James II of Majorca set up his court in this castle. Later, Peter IV of Aragon conquered it, putting an end to the independence of the Kingdom of Majorca. Bellver Castle was the scene of several bloody episodes during the period of the Brotherhoods of Majorca uprising. It was subsequently strengthened to allow it to withstand the Ottoman onslaughts and then used as a leper hospital. It later served as a prison, within whose walls illustrious figures mourned their lost freedom, such as the aforementioned Jovellanos, the liberal general Luis Lacy (executed there) and General Martínez Campos, as well as a large number French prisoners from the nearby island of Cabrera during the Napoleonic Wars (a testament to which is the graffiti carved into its walls from that time, wishing both long life and death to the French emperor and King Ferdinand VII of Spain).

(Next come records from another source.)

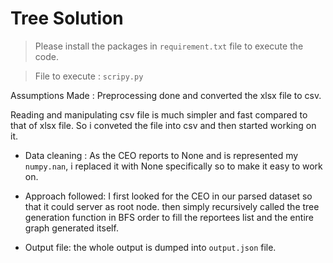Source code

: # Tree Solution

> Please install the packages in `requirement.txt` file to execute the code.

> File to execute : `scripy.py`

Assumptions Made : Preprocessing done and converted the xlsx file to csv.

Reading and manipulating csv file is much simpler and fast compared to that of xlsx file. So i conveted the file into csv and then started working on it.

- Data cleaning : As the CEO reports to None and is represented my `numpy.nan`, i replaced it with None specifically so to make it easy to work on.

- Approach followed: I first looked for the CEO in our parsed dataset so that it could server as root node. then simply recursively called the tree generation function in BFS order to fill the reportees list and the entire graph generated itself.

- Output file: the whole output is dumped into `output.json` file.

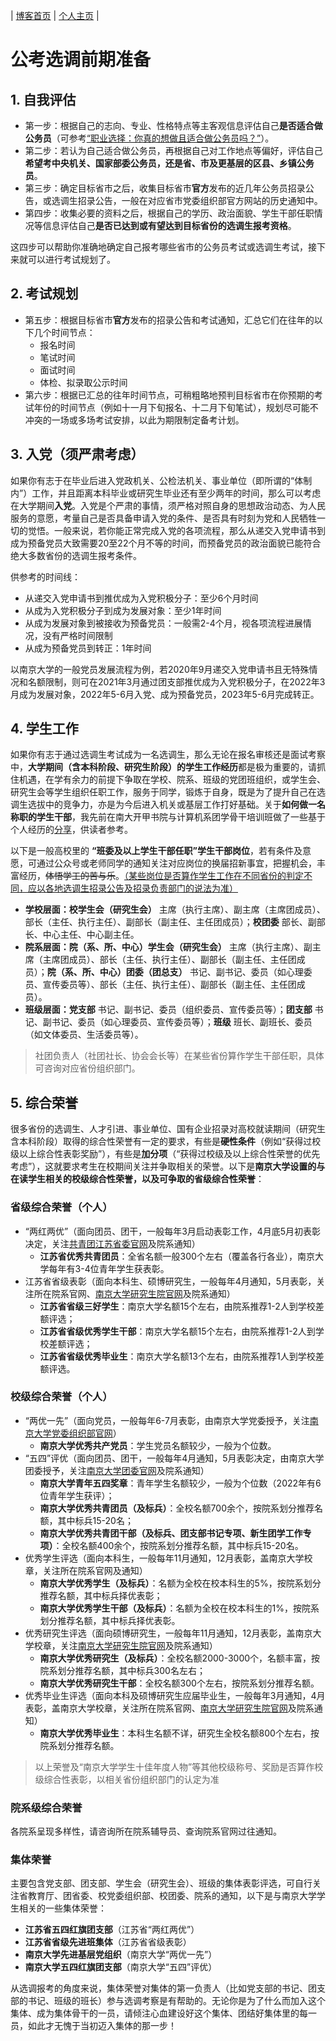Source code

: | [博客首页](https://njubroccoli.github.io/blog/) | [个人主页](https://njubroccoli.github.io/) |

# 公考选调前期准备

## 1. 自我评估

- 第一步：根据自己的志向、专业、性格特点等主客观信息评估自己**是否适合做公务员**（可参考[“职业选择：你真的想做且适合做公务员吗？”](https://njubroccoli.github.io/blog/articles/cs-exam.html)）。
- 第二步：若认为自己适合做公务员，再根据自己对工作地点等偏好，评估自己**希望考中央机关、国家部委公务员，还是省、市及更基层的区县、乡镇公务员**。
- 第三步：确定目标省市之后，收集目标省市**官方**发布的近几年公务员招录公告，或选调生招录公告，一般在对应省市党委组织部官方网站的历史通知中。
- 第四步：收集必要的资料之后，根据自己的学历、政治面貌、学生干部任职情况等信息评估自己**是否已达到或有望达到目标省份的选调生报考资格**。

这四步可以帮助你准确地确定自己报考哪些省市的公务员考试或选调生考试，接下来就可以进行考试规划了。

## 2. 考试规划

- 第五步：根据目标省市**官方**发布的招录公告和考试通知，汇总它们在往年的以下几个时间节点：
    + 报名时间
    + 笔试时间
    + 面试时间
    + 体检、拟录取公示时间
- 第六步：根据已汇总的往年时间节点，可稍粗略地预判目标省市在你预期的考试年份的时间节点（例如十一月下旬报名、十二月下旬笔试），规划尽可能不冲突的一场或多场考试安排，以此为期限制定备考计划。

## 3. 入党（须严肃考虑）

如果你有志于在毕业后进入党政机关、公检法机关、事业单位（即所谓的“体制内”）工作，并且距离本科毕业或研究生毕业还有至少两年的时间，那么可以考虑在大学期间**入党**。入党是个严肃的事情，须严格对照自身的思想政治动态、为人民服务的意愿，考量自己是否具备申请入党的条件、是否具有时刻为党和人民牺牲一切的觉悟。一般来说，若你能正常完成入党的各项流程，那么从递交入党申请书到成为预备党员大致需要20至22个月不等的时间，而预备党员的政治面貌已能符合绝大多数省份的选调生报考条件。

供参考的时间线：

- 从递交入党申请书到推优成为入党积极分子：至少6个月时间
- 从成为入党积极分子到成为发展对象：至少1年时间
- 从成为发展对象到被接收为预备党员：一般需2-4个月，视各项流程进展情况，没有严格时间限制
- 从成为预备党员到转正：1年时间

以南京大学的一般党员发展流程为例，若2020年9月递交入党申请书且无特殊情况和名额限制，则可在2021年3月通过团支部推优成为入党积极分子，在2022年3月成为发展对象，2022年5-6月入党、成为预备党员，2023年5-6月完成转正。

## 4. 学生工作

如果你有志于通过选调生考试成为一名选调生，那么无论在报名审核还是面试考察中，**大学期间（含本科阶段、研究生阶段）的学生工作经历**都是极为重要的，请抓住机遇，在学有余力的前提下争取在学校、院系、班级的党团班组织，或学生会、研究生会等学生组织任职工作，服务于同学，锻炼于自身，既是为了提升自己在选调生选拔中的竞争力，亦是为今后进入机关或基层工作打好基础。关于**如何做一名称职的学生干部**，我先前在南大开甲书院与计算机系团学骨干培训班做了一些基于个人经历的[分享](https://njubroccoli.github.io/blog/articles/2022-03-30.pdf)，供读者参考。

以下是一般高校里的 **“班委及以上学生干部任职”学生干部岗位**，若有条件及意愿，可通过公众号或老师同学的通知关注对应岗位的换届招新事宜，把握机会，丰富经历，<s>体悟学工的苦与乐</s>。<u>（某些岗位是否算作学生工作在不同省份的判定不同，应以各地选调生招录公告及招录负责部门的说法为准）</u>

- **学校层面：校学生会（研究生会）** 主席（执行主席）、副主席（主席团成员）、部长（主任、执行主任）、副部长（副主任、主任团成员）；**校团委** 部长、副部长、中心主任、中心副主任。
- **院系层面：院（系、所、中心）学生会（研究生会）** 主席（执行主席）、副主席（主席团成员）、部长（主任、执行主任）、副部长（副主任、主任团成员）；**院（系、所、中心）团委（团总支）** 书记、副书记、委员（如心理委员、宣传委员等）、部长（主任、执行主任）、副部长（副主任、主任团成员）。
- **班级层面：党支部** 书记、副书记、委员（组织委员、宣传委员等）；**团支部** 书记、副书记、委员（如心理委员、宣传委员等）；**班级** 班长、副班长、委员（如文体委员、生活委员等）。

>社团负责人（社团社长、协会会长等）在某些省份算作学生干部任职，具体可咨询对应省份组织部门。

## 5. 综合荣誉

很多省份的选调生、人才引进、事业单位、国有企业招录对高校就读期间（研究生含本科阶段）取得的综合性荣誉有一定的要求，有些是**硬性条件**（例如“获得过校级以上综合性表彰奖励”），有些是**加分项**（“获得过校级及以上综合性荣誉的优先考虑”），这就要求考生在校期间关注并争取相关的荣誉。以下是**南京大学设置的与在读学生相关的校级综合性荣誉，以及可争取的省级综合性荣誉**：

### 省级综合荣誉（个人）
- “两红两优”（面向团员、团干，一般每年3月启动表彰工作，4月底5月初表彰决定，关注[共青团江苏省委官网](https://www.jiangsugqt.org/)及院系通知）
    + **江苏省优秀共青团员**：全省名额一般300个左右（覆盖各行各业），南京大学每年有3-4位青年学生获表彰。
- 江苏省省级表彰（面向本科生、硕博研究生，一般每年4月通知，5月表彰，关注所在院系官网、[南京大学研究生院官网](https://grawww.nju.edu.cn/)及院系通知）
    + **江苏省省级三好学生**：南京大学名额15个左右，由院系推荐1-2人到学校差额评选；
    + **江苏省省级优秀学生干部**：南京大学名额15个左右，由院系推荐1-2人到学校差额评选；
    + **江苏省省级优秀毕业生**：南京大学名额13个左右，由院系推荐1人到学校差额评选。

### 校级综合荣誉（个人）

- “两优一先”（面向党员，一般每年6-7月表彰，由南京大学党委授予，关注[南京大学党委组织部官网](https://zzb.nju.edu.cn)）
    + **南京大学优秀共产党员**：学生党员名额较少，一般为个位数。
- “五四”评优（面向团员、团干，一般每年4月通知，5月表彰决定，由南京大学团委授予，关注[南京大学团委官网](https://tuanwei.nju.edu.cn)及院系通知）
    + **南京大学青年五四奖章**：青年学生名额较少，一般为个位数（2022年有6位青年学生获评）；
    + **南京大学优秀共青团员（及标兵）**：全校名额700余个，按院系划分推荐名额，其中标兵15-20名；
    + **南京大学优秀共青团干部（及标兵、团支部书记专项、新生团学工作专项）**：全校名额400余个，按院系划分推荐名额，其中标兵15-20名。
- 优秀学生评选（面向本科生，一般每年11月通知，12月表彰，盖南京大学校章，关注所在院系官网及通知）
    + **南京大学优秀学生（及标兵）**：名额为全校在校本科生的5%，按院系划分推荐名额，其中标兵择优表彰；
    + **南京大学优秀学生干部（及标兵）**：名额为全校在校本科生的1%，按院系划分推荐名额，其中标兵择优表彰。
- 优秀研究生评选（面向硕博研究生，一般每年11月通知，12月表彰，盖南京大学校章，关注[南京大学研究生院官网](https://grawww.nju.edu.cn/)及院系通知）
    + **南京大学优秀研究生（及标兵）**：全校名额2000-3000个，名额丰富，按院系划分推荐名额，其中标兵300名左右；
    + **南京大学优秀研究生干部**：全校名额300个左右，按院系划分推荐名额。
- 优秀毕业生评选（面向本科及硕博研究生应届毕业生，一般每年3月通知，4月表彰，盖南京大学校章，关注所在院系官网、[南京大学研究生院官网](https://grawww.nju.edu.cn/)及院系通知）
    + **南京大学优秀毕业生**：本科生名额不详，研究生全校名额800个左右，按院系划分推荐名额。
>以上荣誉及“南京大学学生十佳年度人物”等其他校级称号、奖励是否算作校级综合性表彰，以相关省份组织部门的认定为准

### 院系级综合荣誉

各院系呈现多样性，请咨询所在院系辅导员、查询院系官网过往通知。

### 集体荣誉

主要包含党支部、团支部、学生会（研究生会）、班级的集体表彰评选，可自行关注省教育厅、团省委、校党委组织部、校团委、院系的通知，以下是与南京大学学生相关的一些集体荣誉：

- **江苏省五四红旗团支部**（江苏省“两红两优”）
- **江苏省省级先进班集体**（江苏省省级表彰）
- **南京大学先进基层党组织**（南京大学“两优一先”）
- **南京大学五四红旗团支部**（南京大学“五四”评优）

从选调报考的角度来说，集体荣誉对集体的第一负责人（比如党支部的书记、团支部的书记、班级的班长）参与选调考察是有帮助的。无论你是为了什么而加入这个集体、成为集体骨干的一员，请倾注心血建设好这个集体、团结好集体里的每一员，如此才无愧于当初迈入集体的那一步！

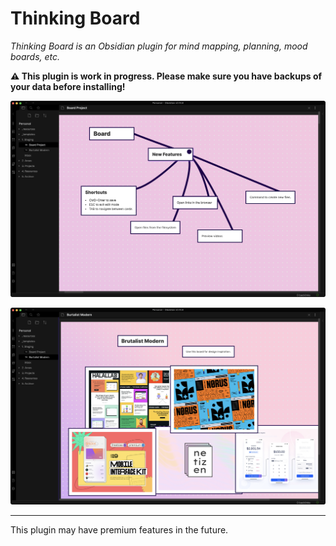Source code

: # Thinking Board

_Thinking Board is an Obsidian plugin for mind mapping, planning, mood boards, etc._

**⚠️ This plugin is work in progress. Please make sure you have backups of your data before installing!**

![](./assets/showcase1.png)

![](./assets/showcase2.png)

---

This plugin may have premium features in the future.
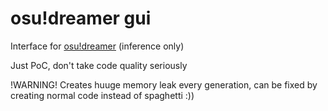 # osu!dreamer gui

Interface for [osu!dreamer](https://github.com/jaswon/osu-dreamer) (inference only)

Just PoC, don't take code quality seriously

!WARNING! Creates huuge memory leak every generation, can be fixed by creating normal code instead of spaghetti :))
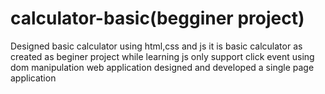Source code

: # calculator-basic(begginer project)
Designed basic calculator using html,css and js 
it is basic calculator as created as beginer project while learning js
only support click event 
using dom manipulation
web application
designed and developed a single page application
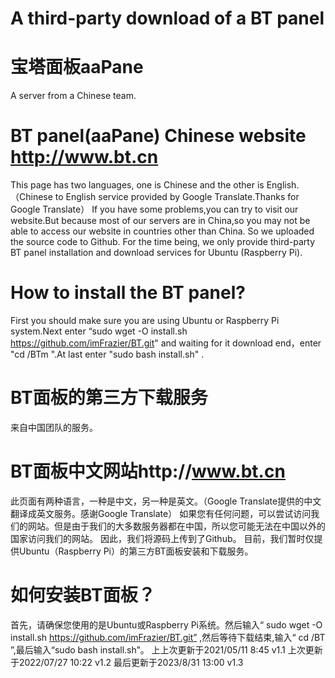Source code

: # A third-party download of a BT panel
# 宝塔面板aaPane
A  server from a Chinese team.
# BT panel(aaPane) Chinese website http://www.bt.cn
This page has two languages, one is Chinese and the other is English.（Chinese to English service provided by Google Translate.Thanks for Google Translate）
If you have some problems,you can try to visit our website.But because most of our servers are in China,so you may not be able to access our website in countries other than China.
So we uploaded the source code to Github.
For the time being, we only provide third-party BT panel installation and download services for Ubuntu (Raspberry Pi).
# How to install the BT panel?
First you should make sure you are using Ubuntu or Raspberry Pi system.Next enter “sudo wget -O install.sh https://github.com/imFrazier/BT.git" and waiting for it download end，enter "cd /BTm ".At last enter "sudo bash install.sh" .
# BT面板的第三方下载服务
来自中国团队的服务。
# BT面板中文网站http://www.bt.cn
此页面有两种语言，一种是中文，另一种是英文。（Google Translate提供的中文翻译成英文服务。感谢Google Translate）
如果您有任何问题，可以尝试访问我们的网站。但是由于我们的大多数服务器都在中国，所以您可能无法在中国以外的国家访问我们的网站。
因此，我们将源码上传到了Github。
目前，我们暂时仅提供Ubuntu（Raspberry Pi）的第三方BT面板安装和下载服务。
# 如何安装BT面板？
首先，请确保您使用的是Ubuntu或Raspberry Pi系统。然后输入“ sudo wget -O install.sh https://github.com/imFrazier/BT.git” ,然后等待下载结束,输入“ cd /BT ”,最后输入“sudo bash install.sh”。
上上次更新于2021/05/11 8:45 v1.1
上次更新于2022/07/27 10:22 v1.2
最后更新于2023/8/31 13:00 v1.3
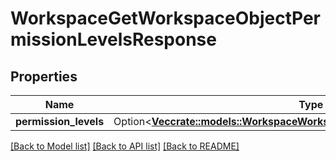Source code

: # WorkspaceGetWorkspaceObjectPermissionLevelsResponse

## Properties

Name | Type | Description | Notes
------------ | ------------- | ------------- | -------------
**permission_levels** | Option<[**Vec<crate::models::WorkspaceWorkspaceObjectPermissionsDescription>**](WorkspaceWorkspaceObjectPermissionsDescription.md)> |  | [optional]

[[Back to Model list]](../README.md#documentation-for-models) [[Back to API list]](../README.md#documentation-for-api-endpoints) [[Back to README]](../README.md)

Standing apart from the main body of the fortress, but connected to it by a light bridge with a bold pointed arch, is the imposing keep, also circular and standing 33 metres in height. It is crowned by 38 curved modillions and rests on a base that tapers outwards at the bottom of a moat. The circular fortress is surrounded by massive walls surrounded by a moat, over which rise three large towers, interspersed with turrets buttressed to the outer wall.
The interior of Bellver Castle – which was ceded by the provisional government of the Spanish Republic to Palma City Council in 1931 – consists of an inner courtyard laid out in two concentric circles in a severe and sombre Gothic style that is elegant and grandiose at the same time.